▶ [SOURCE MATERIAL]
━━━
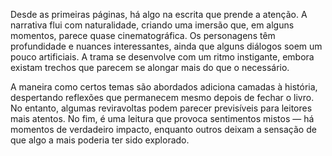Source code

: Desde as primeiras páginas, há algo na escrita que prende a atenção. A narrativa flui com naturalidade, criando uma imersão que, em alguns momentos, parece quase cinematográfica. Os personagens têm profundidade e nuances interessantes, ainda que alguns diálogos soem um pouco artificiais. A trama se desenvolve com um ritmo instigante, embora existam trechos que parecem se alongar mais do que o necessário.

A maneira como certos temas são abordados adiciona camadas à história, despertando reflexões que permanecem mesmo depois de fechar o livro. No entanto, algumas reviravoltas podem parecer previsíveis para leitores mais atentos. No fim, é uma leitura que provoca sentimentos mistos — há momentos de verdadeiro impacto, enquanto outros deixam a sensação de que algo a mais poderia ter sido explorado.
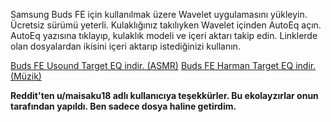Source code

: Samsung Buds FE için kullanılmak üzere Wavelet uygulamasını yükleyin. Ücretsiz sürümü yeterli.
Kulaklığınız takılıyken Wavelet içinden AutoEq açın.
AutoEq yazısına tıklayıp, kulaklık modeli ve içeri aktarı takip edin.
Linklerde olan dosyalardan ikisini içeri aktarıp istediğinizi kullanın.

<a href="https://github.com/ny4rlk0/Samsung-Buds-FE-/releases/download/Equalizers/Samsung.Buds.FE.Graphic.Filters.Usound.Target.txt">Buds FE Usound Target EQ indir. (ASMR)</a>
<a href="https://github.com/ny4rlk0/Samsung-Buds-FE-/releases/download/Equalizers/Samsung.Buds.FE.Graphic.Filters.Harman.Target.txt">Buds FE Harman Target EQ indir. (Müzik)</a>

<b>Reddit'ten u/maisaku18 adlı kullanıcıya teşekkürler. Bu ekolayzırlar onun tarafından yapıldı. Ben sadece dosya haline getirdim.</b>
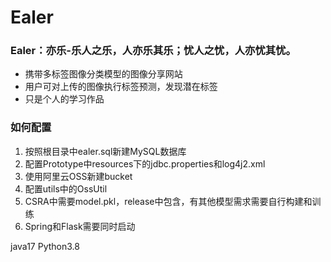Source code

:# Ealer

### Ealer：亦乐-乐人之乐，人亦乐其乐；忧人之忧，人亦忧其忧。
- 携带多标签图像分类模型的图像分享网站
- 用户可对上传的图像执行标签预测，发现潜在标签
- 只是个人的学习作品



### 如何配置

1. 按照根目录中ealer.sql新建MySQL数据库
2. 配置Prototype中resources下的jdbc.properties和log4j2.xml
3. 使用阿里云OSS新建bucket
4. 配置utils中的OssUtil
5. CSRA中需要model.pkl，release中包含，有其他模型需求需要自行构建和训练
6. Spring和Flask需要同时启动

java17
Python3.8
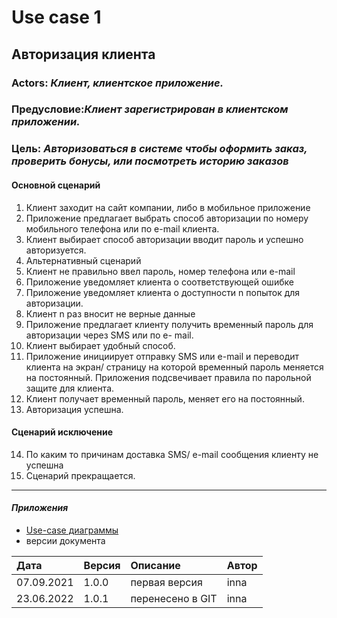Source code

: # Use case 1

## Авторизация клиента

### Actors: *Клиент, клиентское приложение.*

### Предусловие:*Клиент зарегистрирован в клиентском приложении.*

### Цель: *Авторизоваться в системе чтобы оформить заказ, проверить бонусы, или посмотреть историю заказов*

#### Основной сценарий
1. Клиент заходит на сайт компании, либо в мобильное приложение
2. Приложение предлагает  выбрать способ авторизации по номеру мобильного телефона или  по e-mail клиента.
3. Клиент  выбирает способ авторизации вводит пароль и успешно авторизуется.
4. Альтернативный сценарий
5. Клиент не правильно ввел пароль, номер телефона или e-mail
6. Приложение уведомляет клиента о соответствующей ошибке 
7. Приложение уведомляет клиента о доступности n попыток для авторизации.
8. Клиент n раз вносит не верные данные 
9. Приложение предлагает клиенту  получить временный пароль для авторизации  через SMS или по e- mail.
10. Клиент выбирает удобный способ.
11. Приложение инициирует отправку SMS или e-mail  и переводит клиента на экран/ страницу на которой временный пароль меняется на постоянный. Приложения подсвечивает правила по парольной защите для клиента.
12. Клиент получает временный пароль, меняет его на постоянный. 
13. Авторизация успешна.

#### Сценарий исключение
14. По каким то причинам доставка SMS/ e-mail сообщения клиенту не успешна
15. Сценарий прекращается.
 ***
 #### *Приложения*
 - [Use-case диаграммы](https://docs.google.com/document/d/1iCswm0IfZGKtroM8oMSr4eeWgTjNaNcDdlCogjKoL58/edit?usp=sharing)
 -  версии документа
 
 |Дата         |Версия |Описание          | Автор    |
 |:------------|:------|:-----------------|:---------|
 |  07.09.2021 | 1.0.0 | первая версия    | inna     |
 |  23.06.2022 | 1.0.1 | перенесено в GIT | inna     |            
 
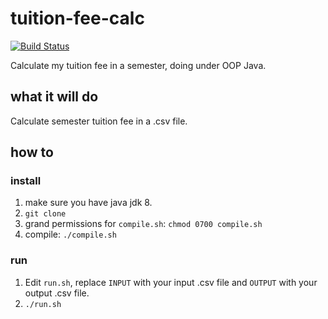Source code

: # tuition-fee-calc
[![Build Status](https://dev.azure.com/19120338/trhgquan/_apis/build/status/trhgquan.tuition-fee-calc?branchName=main)](https://dev.azure.com/19120338/trhgquan/_build/latest?definitionId=2&branchName=main)

Calculate my tuition fee in a semester, doing under OOP Java.

## what it will do
Calculate semester tuition fee in a .csv file.

## how to
### install
1. make sure you have java jdk 8. 
2. `git clone`
3. grand permissions for `compile.sh`: `chmod 0700 compile.sh`
4. compile: `./compile.sh`

### run
1. Edit `run.sh`, replace `INPUT` with your input .csv file and `OUTPUT` with your output .csv file.
2. `./run.sh`
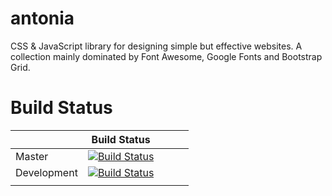 # antonia
CSS &amp; JavaScript library for designing simple but effective websites. A collection mainly dominated by Font Awesome, Google Fonts and Bootstrap Grid.

# Build Status
|             | Build Status                                                                                                                            |   |   |   |
|-------------|-----------------------------------------------------------------------------------------------------------------------------------------|---|---|---|
| Master      | [![Build Status](https://travis-ci.org/klauke-enterprises/antonia.svg?branch=master)](https://travis-ci.org/klauke-enterprises/antonia) |   |   |   |
| Development | [![Build Status](https://travis-ci.org/klauke-enterprises/antonia.svg?branch=dev)](https://travis-ci.org/klauke-enterprises/antonia)    |   |   |   |
|             |                                                                                                                                         |   |   |   |

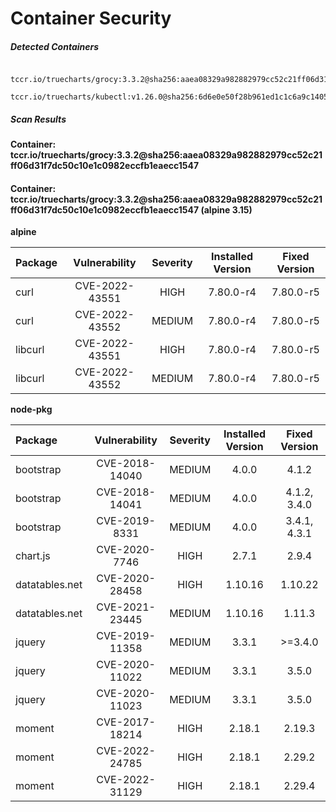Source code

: # Container Security

##### Detected Containers

          tccr.io/truecharts/grocy:3.3.2@sha256:aaea08329a982882979cc52c21ff06d31f7dc50c10e1c0982eccfb1eaecc1547
          tccr.io/truecharts/kubectl:v1.26.0@sha256:6d6e0e50f28b961ed1c1c6a9c140553238641591fbdc9ac7c1a348636f78c552

##### Scan Results

**Container: tccr.io/truecharts/grocy:3.3.2@sha256:aaea08329a982882979cc52c21ff06d31f7dc50c10e1c0982eccfb1eaecc1547**

#### Container: tccr.io/truecharts/grocy:3.3.2@sha256:aaea08329a982882979cc52c21ff06d31f7dc50c10e1c0982eccfb1eaecc1547 (alpine 3.15)
    

**alpine**

      
| Package         |    Vulnerability   |   Severity  |  Installed Version | Fixed Version |
|:----------------|:------------------:|:-----------:|:------------------:|:-------------:|
| curl         |    CVE-2022-43551   |   HIGH  |  7.80.0-r4 | 7.80.0-r5 |
| curl         |    CVE-2022-43552   |   MEDIUM  |  7.80.0-r4 | 7.80.0-r5 |
| libcurl         |    CVE-2022-43551   |   HIGH  |  7.80.0-r4 | 7.80.0-r5 |
| libcurl         |    CVE-2022-43552   |   MEDIUM  |  7.80.0-r4 | 7.80.0-r5 |

**node-pkg**

      
| Package         |    Vulnerability   |   Severity  |  Installed Version | Fixed Version |
|:----------------|:------------------:|:-----------:|:------------------:|:-------------:|
| bootstrap         |    CVE-2018-14040   |   MEDIUM  |  4.0.0 | 4.1.2 |
| bootstrap         |    CVE-2018-14041   |   MEDIUM  |  4.0.0 | 4.1.2, 3.4.0 |
| bootstrap         |    CVE-2019-8331   |   MEDIUM  |  4.0.0 | 3.4.1, 4.3.1 |
| chart.js         |    CVE-2020-7746   |   HIGH  |  2.7.1 | 2.9.4 |
| datatables.net         |    CVE-2020-28458   |   HIGH  |  1.10.16 | 1.10.22 |
| datatables.net         |    CVE-2021-23445   |   MEDIUM  |  1.10.16 | 1.11.3 |
| jquery         |    CVE-2019-11358   |   MEDIUM  |  3.3.1 | &gt;=3.4.0 |
| jquery         |    CVE-2020-11022   |   MEDIUM  |  3.3.1 | 3.5.0 |
| jquery         |    CVE-2020-11023   |   MEDIUM  |  3.3.1 | 3.5.0 |
| moment         |    CVE-2017-18214   |   HIGH  |  2.18.1 | 2.19.3 |
| moment         |    CVE-2022-24785   |   HIGH  |  2.18.1 | 2.29.2 |
| moment         |    CVE-2022-31129   |   HIGH  |  2.18.1 | 2.29.4 |


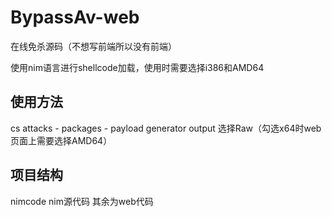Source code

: # BypassAv-web
在线免杀源码（不想写前端所以没有前端）

使用nim语言进行shellcode加载，使用时需要选择i386和AMD64

## 使用方法
cs attacks - packages - payload generator 
output 选择Raw（勾选x64时web页面上需要选择AMD64）

## 项目结构
nimcode nim源代码
其余为web代码
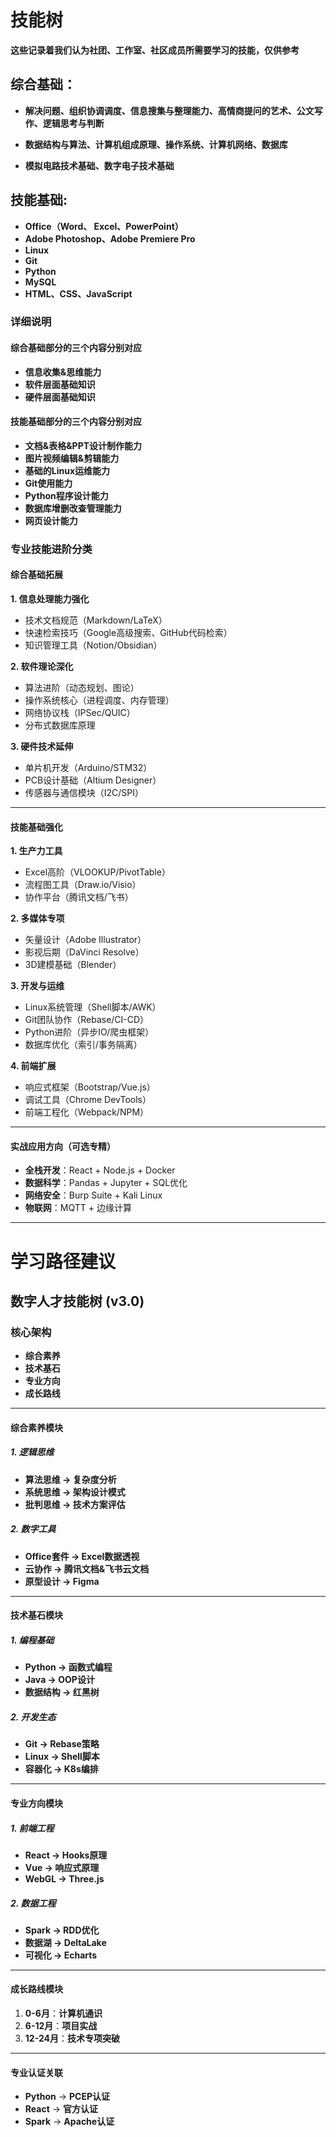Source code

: # 技能树

**这些记录着我们认为社团、工作室、社区成员所需要学习的技能，仅供参考**

## 综合基础：  
* **解决问题、组织协调调度、信息搜集与整理能力、高情商提问的艺术、公文写作、逻辑思考与判断**  

* **数据结构与算法、计算机组成原理、操作系统、计算机网络、数据库**  

* **模拟电路技术基础、数字电子技术基础**  

## 技能基础:  
* **Office（Word、 Excel、PowerPoint）**
* **Adobe Photoshop、Adobe Premiere Pro**  
* **Linux**
* **Git**
* **Python**
* **MySQL**
* **HTML、CSS、JavaScript**  

### 详细说明
#### 综合基础部分的三个内容分别对应
* **信息收集&思维能力**
* **软件层面基础知识**
* **硬件层面基础知识**

#### 技能基础部分的三个内容分别对应
* **文档&表格&PPT设计制作能力**
* **图片视频编辑&剪辑能力**
* **基础的Linux运维能力**
* **Git使用能力**
* **Python程序设计能力**
* **数据库增删改查管理能力**
* **网页设计能力**

### 专业技能进阶分类

#### **综合基础拓展**
**1. 信息处理能力强化**
- 技术文档规范（Markdown/LaTeX）
- 快速检索技巧（Google高级搜索、GitHub代码检索）
- 知识管理工具（Notion/Obsidian）

**2. 软件理论深化**
- 算法进阶（动态规划、图论）
- 操作系统核心（进程调度、内存管理）
- 网络协议栈（IPSec/QUIC）
- 分布式数据库原理

**3. 硬件技术延伸**
- 单片机开发（Arduino/STM32）
- PCB设计基础（Altium Designer）
- 传感器与通信模块（I2C/SPI）

---

#### **技能基础强化**
**1. 生产力工具**
- Excel高阶（VLOOKUP/PivotTable）
- 流程图工具（Draw.io/Visio）
- 协作平台（腾讯文档/飞书）

**2. 多媒体专项**
- 矢量设计（Adobe Illustrator）
- 影视后期（DaVinci Resolve）
- 3D建模基础（Blender）

**3. 开发与运维**
- Linux系统管理（Shell脚本/AWK）
- Git团队协作（Rebase/CI-CD）
- Python进阶（异步IO/爬虫框架）
- 数据库优化（索引/事务隔离）

**4. 前端扩展**
- 响应式框架（Bootstrap/Vue.js）
- 调试工具（Chrome DevTools）
- 前端工程化（Webpack/NPM）

---

#### **实战应用方向（可选专精）**
- **全栈开发**：React + Node.js + Docker
- **数据科学**：Pandas + Jupyter + SQL优化
- **网络安全**：Burp Suite + Kali Linux
- **物联网**：MQTT + 边缘计算

---

# **学习路径建议**

## 数字人才技能树 (v3.0)

### 核心架构
- **综合素养**
- **技术基石**
- **专业方向**
- **成长路线**

---

#### 综合素养模块
##### 1. 逻辑思维
- **算法思维 → 复杂度分析**
- **系统思维 → 架构设计模式**
- **批判思维 → 技术方案评估**

##### 2. 数字工具
- **Office套件 → Excel数据透视**
- **云协作 → 腾讯文档&飞书云文档**
- **原型设计 → Figma**

---

#### 技术基石模块
##### 1. 编程基础
- **Python → 函数式编程**
- **Java → OOP设计**
- **数据结构 → 红黑树**

##### 2. 开发生态
- **Git → Rebase策略**
- **Linux → Shell脚本**
- **容器化 → K8s编排**

---

#### 专业方向模块
##### 1. 前端工程
- **React → Hooks原理**
- **Vue → 响应式原理**
- **WebGL → Three.js**

##### 2. 数据工程
- **Spark → RDD优化**
- **数据湖 → DeltaLake**
- **可视化 → Echarts**

---

#### 成长路线模块
1. **0-6月**：**计算机通识**
2. **6-12月**：**项目实战**
3. **12-24月**：**技术专项突破**

---

#### 专业认证关联
- **Python** → **PCEP认证**
- **React** → **官方认证**
- **Spark** → **Apache认证**



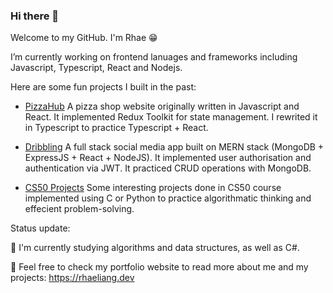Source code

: ### Hi there 👋

Welcome to my GitHub. I'm Rhae 😁

I’m currently working on frontend lanuages and frameworks including Javascript, Typescript, React and Nodejs.

Here are some fun projects I built in the past:

- [PizzaHub](https://github.com/Rha3L/pizzahub-ts)
  A pizza shop website originally written in Javascript and React. It implemented Redux Toolkit for state management. I rewrited it in Typescript to practice Typescript + React.

- [Dribbling](https://github.com/Rha3L/dribbling-mern)
  A full stack social media app built on MERN stack (MongoDB + ExpressJS + React + NodeJS). It implemented user authorisation and authentication via JWT. It practiced CRUD operations with MongoDB.

- [CS50 Projects](https://github.com/Rha3L/CS50-projects)
  Some interesting projects done in  CS50 course implemented using C or Python to practice algorithmatic thinking and effecient problem-solving.

Status update:

🌱 I'm currently studying algorithms and data structures, as well as C#.

🫶 Feel free to check my portfolio website to read more about me and my projects: https://rhaeliang.dev
<!-- 
**Rha3L/Rha3L** is a ✨ _special_ ✨ repository because its `README.md` (this file) appears on your GitHub profile.

Here are some ideas to get you started:


- 🌱 I’m currently learning ...
- 👯 I’m looking to collaborate on ...
- 🤔 I’m looking for help with ...
- 💬 Ask me about ...
- 📫 How to reach me: ...
- 😄 Pronouns: ...
- ⚡ Fun fact: ...
-->
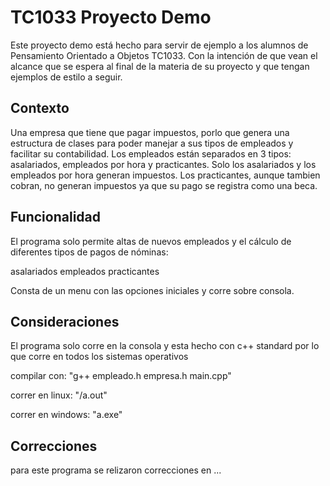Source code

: # TC1033 Proyecto Demo
Este proyecto demo está hecho para servir de ejemplo a los alumnos de Pensamiento Orientado a Objetos TC1033. Con la intención de que vean el alcance que se espera al final de la materia de su proyecto y que tengan ejemplos de estilo a seguir. 

## Contexto

Una empresa que tiene que pagar impuestos, porlo que genera una estructura de clases para poder manejar a sus tipos de empleados y facilitar su contabilidad. 
Los empleados están separados en 3 tipos: asalariados, empleados por hora y practicantes. Solo los asalariados y los empleados por hora generan impuestos. 
Los practicantes, aunque tambien cobran, no generan impuestos ya que su pago se registra como una beca.

## Funcionalidad
El programa solo permite altas de nuevos empleados  y el cálculo de diferentes tipos de pagos de nóminas:
  
  asalariados
  empleados
  practicantes
  
Consta de un menu con las opciones iniciales y corre sobre consola.

## Consideraciones
El programa solo corre en la consola y esta hecho con c++ standard por lo que corre en todos los sistemas operativos

compilar con:
    "g++ empleado.h empresa.h main.cpp"
    
 correr en linux:
      "/a.out"
      
 correr en windows:
      "a.exe"
      
## Correcciones

para este programa se relizaron correcciones en ...
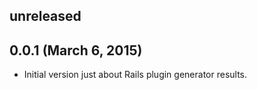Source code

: ## unreleased ##

## 0.0.1 (March 6, 2015) ##

*   Initial version just about Rails plugin generator results.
━━━
▶ [TASK DIRECTIONS] Filter the entries above down to the lines that contain the word "generan".

▶ [ANSWER BOX]
Los empleados están separados en 3 tipos: asalariados, empleados por hora y practicantes. Solo los asalariados y los empleados por hora generan impuestos. 
Los practicantes, aunque tambien cobran, no generan impuestos ya que su pago se registra como una beca.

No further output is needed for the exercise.